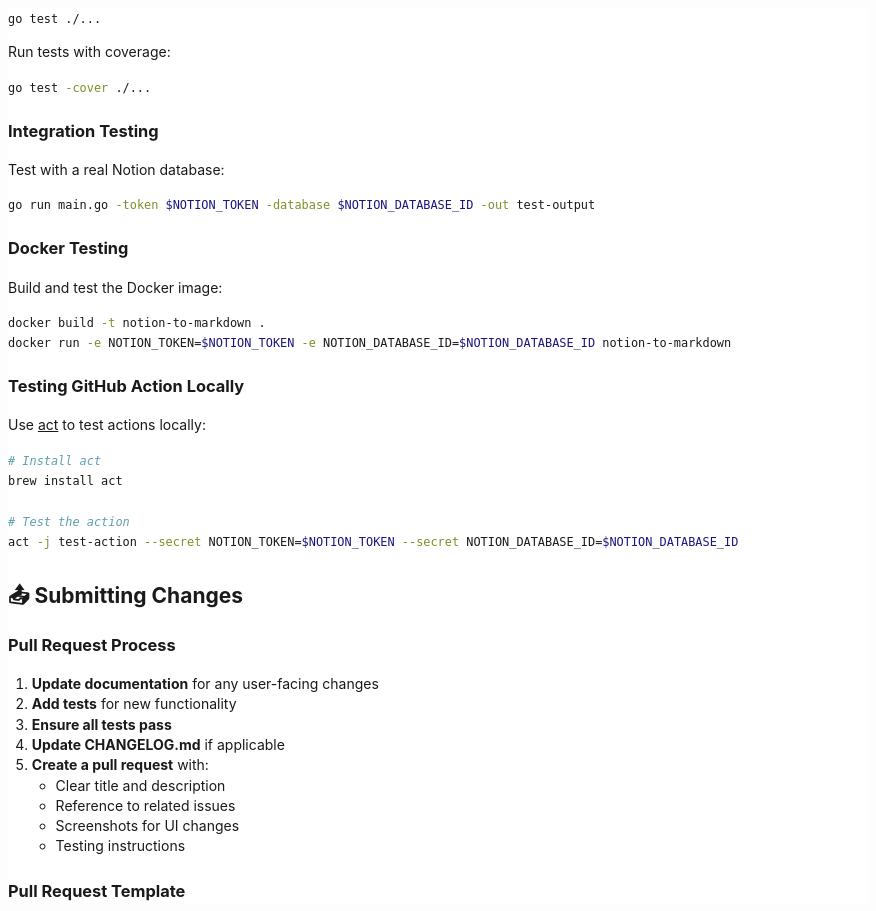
 ```bash
go test ./...
```

Run tests with coverage:

```bash
go test -cover ./...
```

### Integration Testing

Test with a real Notion database:

```bash
go run main.go -token $NOTION_TOKEN -database $NOTION_DATABASE_ID -out test-output
```

### Docker Testing

Build and test the Docker image:

```bash
docker build -t notion-to-markdown .
docker run -e NOTION_TOKEN=$NOTION_TOKEN -e NOTION_DATABASE_ID=$NOTION_DATABASE_ID notion-to-markdown
```

### Testing GitHub Action Locally

Use [act](https://github.com/nektos/act) to test actions locally:

```bash
# Install act
brew install act

# Test the action
act -j test-action --secret NOTION_TOKEN=$NOTION_TOKEN --secret NOTION_DATABASE_ID=$NOTION_DATABASE_ID
```

## 📤 Submitting Changes

### Pull Request Process

1. **Update documentation** for any user-facing changes
2. **Add tests** for new functionality
3. **Ensure all tests pass**
4. **Update CHANGELOG.md** if applicable
5. **Create a pull request** with:
   - Clear title and description
   - Reference to related issues
   - Screenshots for UI changes
   - Testing instructions

### Pull Request Template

*****

YOUR OBJECTIVE
Although the entries contain pictures, reproduce only the rest, exactly as written.

THE ANSWER
 ```bash
go test ./...
```

Run tests with coverage:

```bash
go test -cover ./...
```

### Integration Testing

Test with a real Notion database:

```bash
go run main.go -token $NOTION_TOKEN -database $NOTION_DATABASE_ID -out test-output
```

### Docker Testing

Build and test the Docker image:

```bash
docker build -t notion-to-markdown .
docker run -e NOTION_TOKEN=$NOTION_TOKEN -e NOTION_DATABASE_ID=$NOTION_DATABASE_ID notion-to-markdown
```

### Testing GitHub Action Locally

Use [act](https://github.com/nektos/act) to test actions locally:

```bash
# Install act
brew install act

# Test the action
act -j test-action --secret NOTION_TOKEN=$NOTION_TOKEN --secret NOTION_DATABASE_ID=$NOTION_DATABASE_ID
```

## 📤 Submitting Changes

### Pull Request Process

1. **Update documentation** for any user-facing changes
2. **Add tests** for new functionality
3. **Ensure all tests pass**
4. **Update CHANGELOG.md** if applicable
5. **Create a pull request** with:
   - Clear title and description
   - Reference to related issues
   - Screenshots for UI changes
   - Testing instructions

### Pull Request Template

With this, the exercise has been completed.